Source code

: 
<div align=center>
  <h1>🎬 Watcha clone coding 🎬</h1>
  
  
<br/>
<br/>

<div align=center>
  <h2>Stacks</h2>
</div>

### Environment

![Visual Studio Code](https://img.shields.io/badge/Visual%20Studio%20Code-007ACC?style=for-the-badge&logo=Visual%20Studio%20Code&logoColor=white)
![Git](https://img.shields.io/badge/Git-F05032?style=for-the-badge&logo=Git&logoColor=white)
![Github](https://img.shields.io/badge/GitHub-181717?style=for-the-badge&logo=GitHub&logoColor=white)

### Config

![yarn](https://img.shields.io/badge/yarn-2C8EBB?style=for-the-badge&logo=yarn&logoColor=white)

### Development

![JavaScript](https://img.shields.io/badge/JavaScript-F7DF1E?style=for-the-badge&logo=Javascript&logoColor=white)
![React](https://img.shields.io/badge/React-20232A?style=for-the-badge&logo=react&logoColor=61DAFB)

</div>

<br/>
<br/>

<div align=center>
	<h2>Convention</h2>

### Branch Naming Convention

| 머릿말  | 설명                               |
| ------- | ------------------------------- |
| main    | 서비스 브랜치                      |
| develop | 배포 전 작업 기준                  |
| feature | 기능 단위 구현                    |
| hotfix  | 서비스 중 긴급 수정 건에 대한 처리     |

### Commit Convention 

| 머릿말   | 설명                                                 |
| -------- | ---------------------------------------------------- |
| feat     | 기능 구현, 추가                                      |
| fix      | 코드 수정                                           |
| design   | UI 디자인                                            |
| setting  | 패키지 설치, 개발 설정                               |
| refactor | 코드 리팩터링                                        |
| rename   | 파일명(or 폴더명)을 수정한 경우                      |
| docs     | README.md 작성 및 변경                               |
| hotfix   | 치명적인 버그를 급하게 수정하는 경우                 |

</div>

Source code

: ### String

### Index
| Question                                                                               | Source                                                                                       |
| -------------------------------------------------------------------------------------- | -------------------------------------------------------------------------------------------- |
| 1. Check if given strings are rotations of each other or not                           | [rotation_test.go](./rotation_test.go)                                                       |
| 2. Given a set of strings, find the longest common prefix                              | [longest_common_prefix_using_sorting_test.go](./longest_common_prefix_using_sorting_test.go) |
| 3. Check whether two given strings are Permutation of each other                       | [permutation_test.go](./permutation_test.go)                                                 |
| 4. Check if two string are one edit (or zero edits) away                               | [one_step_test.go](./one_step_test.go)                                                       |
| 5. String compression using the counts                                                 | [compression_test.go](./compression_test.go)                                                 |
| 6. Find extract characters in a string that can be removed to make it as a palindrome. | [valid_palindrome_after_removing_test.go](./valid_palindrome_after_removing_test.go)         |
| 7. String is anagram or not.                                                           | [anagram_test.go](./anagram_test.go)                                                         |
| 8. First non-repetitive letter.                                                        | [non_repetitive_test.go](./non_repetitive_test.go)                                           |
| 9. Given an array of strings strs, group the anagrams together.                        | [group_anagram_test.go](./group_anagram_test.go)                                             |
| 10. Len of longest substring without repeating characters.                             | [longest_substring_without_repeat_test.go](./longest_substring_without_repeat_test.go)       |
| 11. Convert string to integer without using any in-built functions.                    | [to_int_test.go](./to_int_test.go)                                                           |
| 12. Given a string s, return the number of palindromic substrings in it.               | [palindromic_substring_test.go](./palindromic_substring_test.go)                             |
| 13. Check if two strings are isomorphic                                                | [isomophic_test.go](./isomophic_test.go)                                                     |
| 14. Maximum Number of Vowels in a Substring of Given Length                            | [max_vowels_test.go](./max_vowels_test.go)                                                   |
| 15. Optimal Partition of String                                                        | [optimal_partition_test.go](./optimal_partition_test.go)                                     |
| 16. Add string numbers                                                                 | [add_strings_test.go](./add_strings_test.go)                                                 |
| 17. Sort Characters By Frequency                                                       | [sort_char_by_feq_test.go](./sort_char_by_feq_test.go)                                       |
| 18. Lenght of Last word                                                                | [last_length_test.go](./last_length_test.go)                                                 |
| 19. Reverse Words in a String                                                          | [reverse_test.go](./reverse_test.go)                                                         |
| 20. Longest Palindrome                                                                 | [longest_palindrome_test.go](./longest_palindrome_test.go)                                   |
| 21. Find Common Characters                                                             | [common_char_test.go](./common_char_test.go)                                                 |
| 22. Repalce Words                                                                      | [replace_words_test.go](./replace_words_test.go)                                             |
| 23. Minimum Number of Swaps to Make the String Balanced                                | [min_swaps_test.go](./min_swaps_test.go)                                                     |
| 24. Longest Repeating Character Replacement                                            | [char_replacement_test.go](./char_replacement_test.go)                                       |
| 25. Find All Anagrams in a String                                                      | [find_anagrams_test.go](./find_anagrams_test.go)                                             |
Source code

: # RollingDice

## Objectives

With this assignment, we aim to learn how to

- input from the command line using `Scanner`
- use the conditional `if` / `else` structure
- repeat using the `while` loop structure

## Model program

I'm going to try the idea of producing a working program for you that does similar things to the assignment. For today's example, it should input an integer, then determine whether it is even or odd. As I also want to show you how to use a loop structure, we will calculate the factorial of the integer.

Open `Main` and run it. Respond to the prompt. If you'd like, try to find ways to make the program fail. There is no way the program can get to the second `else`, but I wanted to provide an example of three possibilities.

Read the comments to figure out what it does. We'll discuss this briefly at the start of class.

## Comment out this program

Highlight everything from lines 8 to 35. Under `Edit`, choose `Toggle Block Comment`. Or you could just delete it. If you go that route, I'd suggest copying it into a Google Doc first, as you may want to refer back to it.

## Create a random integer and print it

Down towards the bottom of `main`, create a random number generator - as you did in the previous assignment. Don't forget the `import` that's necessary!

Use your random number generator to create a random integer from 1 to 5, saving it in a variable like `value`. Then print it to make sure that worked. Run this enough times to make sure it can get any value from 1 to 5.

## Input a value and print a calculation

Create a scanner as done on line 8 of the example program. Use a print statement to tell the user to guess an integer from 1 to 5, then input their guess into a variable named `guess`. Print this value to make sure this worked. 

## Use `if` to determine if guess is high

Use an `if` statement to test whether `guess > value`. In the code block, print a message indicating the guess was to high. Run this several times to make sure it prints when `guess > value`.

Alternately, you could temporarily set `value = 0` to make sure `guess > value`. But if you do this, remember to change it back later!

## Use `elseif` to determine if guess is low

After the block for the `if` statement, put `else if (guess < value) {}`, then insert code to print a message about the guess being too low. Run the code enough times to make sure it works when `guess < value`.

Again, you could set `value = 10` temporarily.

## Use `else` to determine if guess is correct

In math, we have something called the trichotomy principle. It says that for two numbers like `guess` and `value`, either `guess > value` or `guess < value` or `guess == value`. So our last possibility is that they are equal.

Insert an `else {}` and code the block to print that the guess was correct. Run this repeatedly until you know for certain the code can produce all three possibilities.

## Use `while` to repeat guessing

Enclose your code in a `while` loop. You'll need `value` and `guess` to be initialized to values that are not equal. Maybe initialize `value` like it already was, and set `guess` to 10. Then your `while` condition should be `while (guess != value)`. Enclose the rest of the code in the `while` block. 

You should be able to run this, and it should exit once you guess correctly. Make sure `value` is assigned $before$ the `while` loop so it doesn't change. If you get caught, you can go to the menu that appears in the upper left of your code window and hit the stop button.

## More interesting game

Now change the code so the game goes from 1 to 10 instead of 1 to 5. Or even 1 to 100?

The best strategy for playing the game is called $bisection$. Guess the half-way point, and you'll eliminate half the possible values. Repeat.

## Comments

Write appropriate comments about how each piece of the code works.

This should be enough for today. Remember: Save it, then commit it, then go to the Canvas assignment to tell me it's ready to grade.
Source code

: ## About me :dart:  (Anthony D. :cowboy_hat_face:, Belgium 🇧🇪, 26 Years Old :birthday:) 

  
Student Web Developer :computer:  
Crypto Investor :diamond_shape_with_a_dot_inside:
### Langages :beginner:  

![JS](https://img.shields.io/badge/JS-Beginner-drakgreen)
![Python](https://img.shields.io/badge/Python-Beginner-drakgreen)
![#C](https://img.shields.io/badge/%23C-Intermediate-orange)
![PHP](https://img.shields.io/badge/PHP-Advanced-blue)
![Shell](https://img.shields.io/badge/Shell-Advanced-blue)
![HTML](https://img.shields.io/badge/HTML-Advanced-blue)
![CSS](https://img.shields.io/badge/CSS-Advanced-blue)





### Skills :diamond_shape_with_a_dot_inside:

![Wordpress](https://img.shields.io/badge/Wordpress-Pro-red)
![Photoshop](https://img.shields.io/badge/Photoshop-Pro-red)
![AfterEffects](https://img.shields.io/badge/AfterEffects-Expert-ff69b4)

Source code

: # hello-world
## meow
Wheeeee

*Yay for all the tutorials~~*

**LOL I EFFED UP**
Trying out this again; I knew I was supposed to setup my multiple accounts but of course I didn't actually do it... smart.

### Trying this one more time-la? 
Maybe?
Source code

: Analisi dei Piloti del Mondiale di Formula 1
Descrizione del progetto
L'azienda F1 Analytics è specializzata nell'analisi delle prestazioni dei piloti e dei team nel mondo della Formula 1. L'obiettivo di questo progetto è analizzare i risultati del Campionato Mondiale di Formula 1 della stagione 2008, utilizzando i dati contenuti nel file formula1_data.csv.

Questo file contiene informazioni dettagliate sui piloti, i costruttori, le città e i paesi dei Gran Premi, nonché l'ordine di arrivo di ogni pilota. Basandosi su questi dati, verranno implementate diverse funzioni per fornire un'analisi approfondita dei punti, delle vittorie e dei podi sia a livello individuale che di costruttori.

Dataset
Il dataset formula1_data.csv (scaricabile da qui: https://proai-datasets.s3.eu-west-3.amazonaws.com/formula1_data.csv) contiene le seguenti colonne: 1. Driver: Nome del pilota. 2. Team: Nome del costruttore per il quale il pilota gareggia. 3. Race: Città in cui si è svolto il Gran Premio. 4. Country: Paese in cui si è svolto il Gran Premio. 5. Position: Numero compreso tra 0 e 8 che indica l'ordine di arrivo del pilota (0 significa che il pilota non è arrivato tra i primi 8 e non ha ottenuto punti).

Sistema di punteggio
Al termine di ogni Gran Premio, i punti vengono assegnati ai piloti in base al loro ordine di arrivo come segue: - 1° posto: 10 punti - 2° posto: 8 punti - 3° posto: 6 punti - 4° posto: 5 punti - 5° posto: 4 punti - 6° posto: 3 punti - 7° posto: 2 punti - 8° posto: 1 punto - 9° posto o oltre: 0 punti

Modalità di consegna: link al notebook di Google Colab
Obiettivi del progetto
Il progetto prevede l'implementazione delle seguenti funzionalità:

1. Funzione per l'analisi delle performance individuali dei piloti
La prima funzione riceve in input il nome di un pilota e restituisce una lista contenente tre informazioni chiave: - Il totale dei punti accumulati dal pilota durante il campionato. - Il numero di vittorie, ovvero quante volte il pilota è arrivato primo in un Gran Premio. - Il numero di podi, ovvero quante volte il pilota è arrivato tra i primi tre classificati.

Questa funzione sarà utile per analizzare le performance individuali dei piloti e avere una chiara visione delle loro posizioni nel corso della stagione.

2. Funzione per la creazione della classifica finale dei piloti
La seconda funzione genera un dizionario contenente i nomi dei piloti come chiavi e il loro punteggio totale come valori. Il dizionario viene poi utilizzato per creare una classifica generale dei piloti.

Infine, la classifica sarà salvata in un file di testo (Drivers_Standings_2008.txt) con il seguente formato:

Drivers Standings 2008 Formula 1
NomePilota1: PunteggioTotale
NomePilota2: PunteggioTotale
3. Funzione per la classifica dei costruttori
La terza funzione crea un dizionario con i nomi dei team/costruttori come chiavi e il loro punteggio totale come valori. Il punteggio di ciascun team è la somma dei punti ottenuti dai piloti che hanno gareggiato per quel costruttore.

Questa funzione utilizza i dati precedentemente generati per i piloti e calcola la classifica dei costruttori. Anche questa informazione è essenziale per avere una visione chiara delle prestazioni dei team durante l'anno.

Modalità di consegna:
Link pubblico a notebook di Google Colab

########

Please reproduce the lines from the line with "## Comment out this program" to the line with "guess is low", both ends included, exactly as they appear above.

### Answer space
## Comment out this program

Highlight everything from lines 8 to 35. Under `Edit`, choose `Toggle Block Comment`. Or you could just delete it. If you go that route, I'd suggest copying it into a Google Doc first, as you may want to refer back to it.

## Create a random integer and print it

Down towards the bottom of `main`, create a random number generator - as you did in the previous assignment. Don't forget the `import` that's necessary!

Use your random number generator to create a random integer from 1 to 5, saving it in a variable like `value`. Then print it to make sure that worked. Run this enough times to make sure it can get any value from 1 to 5.

## Input a value and print a calculation

Create a scanner as done on line 8 of the example program. Use a print statement to tell the user to guess an integer from 1 to 5, then input their guess into a variable named `guess`. Print this value to make sure this worked. 

## Use `if` to determine if guess is high

Use an `if` statement to test whether `guess > value`. In the code block, print a message indicating the guess was to high. Run this several times to make sure it prints when `guess > value`.

Alternately, you could temporarily set `value = 0` to make sure `guess > value`. But if you do this, remember to change it back later!

## Use `elseif` to determine if guess is low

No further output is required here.